Il grande show della Premiere Ducati

Con una serata al teatro Ciak di Milano, trasmessa in diretta streaming tradotta in varie lingue, la Ducati ha dato vita a un grande show mondiale, nel quale ha ribadito il proprio ruolo di marchio globale. Server in tilt a causa delle centinaia di migliaia di appassionati connessi da tutto il mondo

 

Nella serata di domenica 5 novembre, la Ducati ha inaugurato la serie delle conferenze stampa di presentazione dei nuovi modelli, che tradizionalmente le case organizzano nelle giornate immediatamente precedenti l’Eicma.
Da sempre i giornalisti specializzati sul prodotto moto sono ospiti di serate di questo tipo.

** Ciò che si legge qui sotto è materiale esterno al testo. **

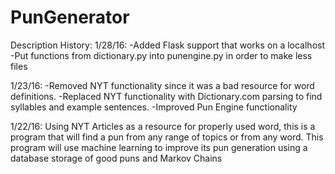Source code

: # PunGenerator
Description History:
1/28/16:
-Added Flask support that works on a localhost
-Put functions from dictionary.py into punengine.py in order to make less files

1/23/16:
-Removed NYT functionality since it was a bad resource for word definitions.
-Replaced NYT functionality with Dictionary.com parsing to find syllables and
example sentences.
-Improved Pun Engine functionality

1/22/16:
Using NYT Articles as a resource for properly used word, this is a program that
will find a pun from any range of topics or from any word. This program will use
machine learning to improve its pun generation using a database storage of good
puns and Markov Chains
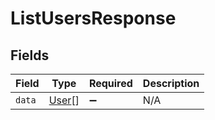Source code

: # ListUsersResponse


## Fields

| Field                                 | Type                                  | Required                              | Description                           |
| ------------------------------------- | ------------------------------------- | ------------------------------------- | ------------------------------------- |
| `data`                                | [User](../../models/shared/user.md)[] | :heavy_minus_sign:                    | N/A                                   |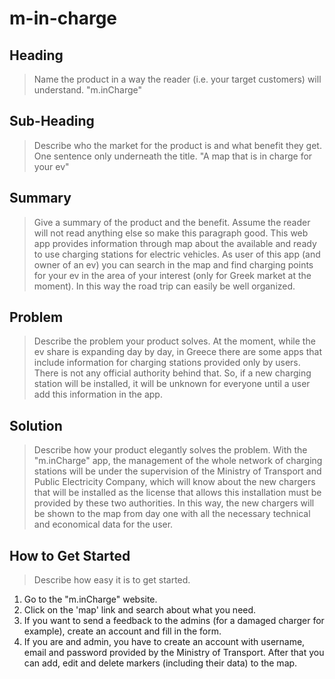 # m-in-charge
## Heading ##
  > Name the product in a way the reader (i.e. your target customers) will understand.
  "m.inCharge"

## Sub-Heading ##
  > Describe who the market for the product is and what benefit they get. One sentence only underneath the title.
  "A map that is in charge for your ev"

## Summary ##
  > Give a summary of the product and the benefit. Assume the reader will not read anything else so make this paragraph good.
  This web app provides information through map about the available and ready to use charging stations for electric vehicles. As user of this app (and owner of an ev) you can search in the map and find charging points for your ev in the area of your interest (only for Greek market at the moment). In this way the road trip can easily be well organized.

## Problem ##
  > Describe the problem your product solves.
  At the moment, while the ev share is expanding day by day, in Greece there are some apps that include information for charging stations provided only by users. There is not any official authority behind that. So, if a new charging station will be installed, it will be unknown for everyone until a user add this information in the app.

## Solution ##
  > Describe how your product elegantly solves the problem.
  With the "m.inCharge" app, the management of the whole network of charging stations will be under the supervision of the Ministry of Transport and Public Electricity Company, which will know about the new chargers that will be installed as the license that allows this installation must be provided by these two authorities. In this way, the new chargers will be shown to the map from day one with all the necessary technical and economical data for the user.

## How to Get Started ##
  > Describe how easy it is to get started.
  1) Go to the "m.inCharge" website.
  2) Click on the 'map' link and search about what you need.
  3) If you want to send a feedback to the admins (for a damaged charger for example), create an account and fill in the form.
  4) If you are and admin, you have to create an account with username, email and password provided by the Ministry of      Transport. After that you can add, edit and delete markers (including their data) to the map.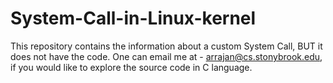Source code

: # System-Call-in-Linux-kernel
This repository contains the information about a custom System Call, BUT it does not have the code. One can email me at - arrajan@cs.stonybrook.edu, if you would like to explore the source code in C language.

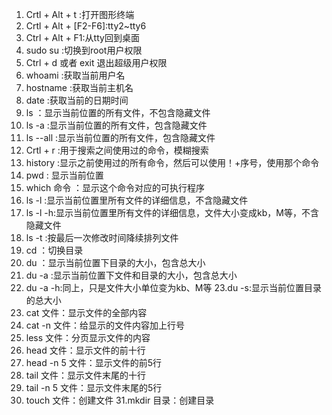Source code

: 1. Crtl + Alt + t :打开图形终端
2. Crtl + Alt + [F2-F6]:tty2~tty6
3. Ctrl + Alt + F1:从tty回到桌面
4. sudo su :切换到root用户权限
5. Ctrl + d 或者 exit 退出超级用户权限
6. whoami :获取当前用户名
7. hostname :获取当前主机名
8. date :获取当前的日期时间
9. ls ：显示当前位置的所有文件，不包含隐藏文件
10. ls -a :显示当前位置的所有文件，包含隐藏文件
11. ls --all :显示当前位置的所有文件，包含隐藏文件
12. Crtl + r :用于搜索之间使用过的命令，模糊搜索
13. history :显示之前使用过的所有命令，然后可以使用！+序号，使用那个命令
14. pwd : 显示当前位置
15. which 命令 ：显示这个命令对应的可执行程序
16. ls -l :显示当前位置里所有文件的详细信息，不含隐藏文件
17. ls -l -h:显示当前位置里所有文件的详细信息，文件大小变成kb，M等，不含隐藏文件
18. ls -t :按最后一次修改时间降续排列文件
19. cd ：切换目录
20. du ：显示当前位置下目录的大小，包含总大小
21. du -a :显示当前位置下文件和目录的大小，包含总大小
22. du -a -h:同上，只是文件大小单位变为kb、M等
23.du -s:显示当前位置目录的总大小
24. cat 文件：显示文件的全部内容
25. cat -n 文件：给显示的文件内容加上行号
26. less 文件：分页显示文件的内容
27. head 文件：显示文件的前十行
28. head -n 5 文件：显示文件的前5行
28. tail 文件：显示文件末尾的十行
29. tail -n 5 文件：显示文件末尾的5行
30. touch 文件：创建文件
31.mkdir 目录：创建目录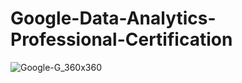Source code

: # Google-Data-Analytics-Professional-Certification

![Google-G_360x360](https://user-images.githubusercontent.com/90020715/171574582-2d166eaa-d1d5-481c-b28f-4cd07958a18b.png)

Tanti anni fa erano organizzate nei ristoranti, poi si è passati ai locali notturni, alle discoteche, ai teatri.

Ieri sera la Ducati ha fatto un ulteriore salto qualitativo, proponendo un vero e proprio show in un teatro, il Ciak di Milano, trasmesso in diretta streaming con traduzione simultanea in varie lingue. E per l’Italia trasmesso in diretta da SkySport MotoGP.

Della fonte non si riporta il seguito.